The stakes can be high in legal cases, especially those of a criminal nature. For this reason, it falls on highly trained individuals to present arguments and evidence to the court. There is a lot that goes on behind the scenes during litigation, investigations are carried out, interviews and documentation may be passed from one party to another.
Attorneys owe their clients a duty of care, and part of this involves confidentiality or attorney-client privilege. What are some of the more common examples of confidentiality breaches and can you do anything about them?
The transfer of documents
Documents may be transferred throughout the duration of a case from the client to the attorney. In some instances, approved third parties such as investigators could be involved in this as well. It is vital that records relating to the client remain confidential.
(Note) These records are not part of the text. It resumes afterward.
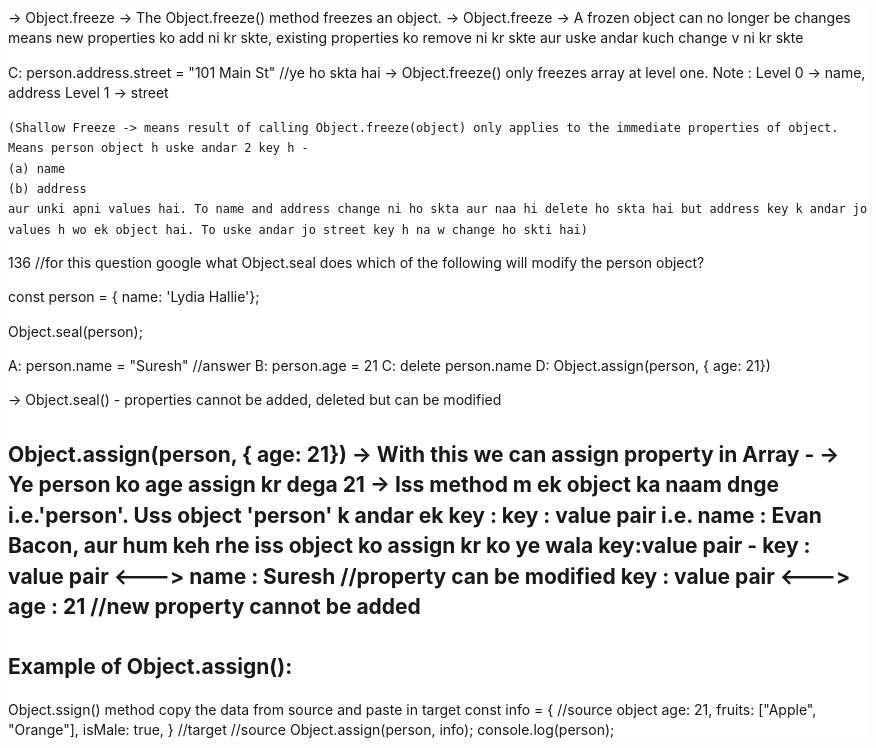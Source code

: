-> Object.freeze -> The Object.freeze() method freezes an object. 
-> Object.freeze -> A frozen object can no longer be changes means new properties ko add ni kr skte, existing properties ko remove ni kr skte aur uske andar kuch change v ni kr skte

C: person.address.street = "101 Main St" //ye ho skta hai
-> Object.freeze() only freezes array at level one.
Note : Level 0 -> name, address
       Level 1 -> street

    (Shallow Freeze -> means result of calling Object.freeze(object) only applies to the immediate properties of object.
    Means person object h uske andar 2 key h -
    (a) name
    (b) address
    aur unki apni values hai. To name and address change ni ho skta aur naa hi delete ho skta hai but address key k andar jo values h wo ek object hai. To uske andar jo street key h na w change ho skti hai)



136
//for this question google what Object.seal does
which of the following will modify the person object?

const person = { name: 'Lydia Hallie'};

Object.seal(person);

A: person.name = "Suresh"   //answer
B: person.age = 21
C: delete person.name
D: Object.assign(person, { age: 21})

-> Object.seal() - properties cannot be added, deleted but can be modified


Object.assign(person, { age: 21}) -> With this we can assign property in Array - 
-> Ye person ko age assign kr dega 21 
-> Iss method m ek object ka naam dnge i.e.'person'. Uss object 'person' k andar ek key : 
    key : value pair i.e. name : Evan Bacon, 
aur hum keh rhe iss object ko assign kr ko ye wala key:value pair -
    key : value pair <---> name : Suresh //property can be modified
    key : value pair <---> age : 21 //new property cannot be added
---------------------------
Example of Object.assign():
---------------------------
Object.ssign() method copy the data from source and paste in target
const info = {  //source object
    age: 21,
    fruits: ["Apple", "Orange"],
    isMale: true,
}
            //target //source 
Object.assign(person, info);
console.log(person);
An attorney cannot transfer these documents to someone without their client’s approval. They also cannot afford to make a careless error, such as sending documents to the wrong address by mistake.
Typically, any discussions between a client and attorney are privileged. In other words, an attorney cannot discuss the details of the case with their friends, family or any other unauthorized parties. If there are exemptions to this, then they should be explained to you in detail.
Why is confidentiality so important?
Confidentiality is pivotal to the wider role of justice. If sensitive information ends up in the wrong hands, then it could jeopardize the case, and more importantly, the freedom of the client.
In some instances, a breach in confidentiality could amount to malpractice, which is actionable. Seeking some legal guidance will give you a clearer indication of your options.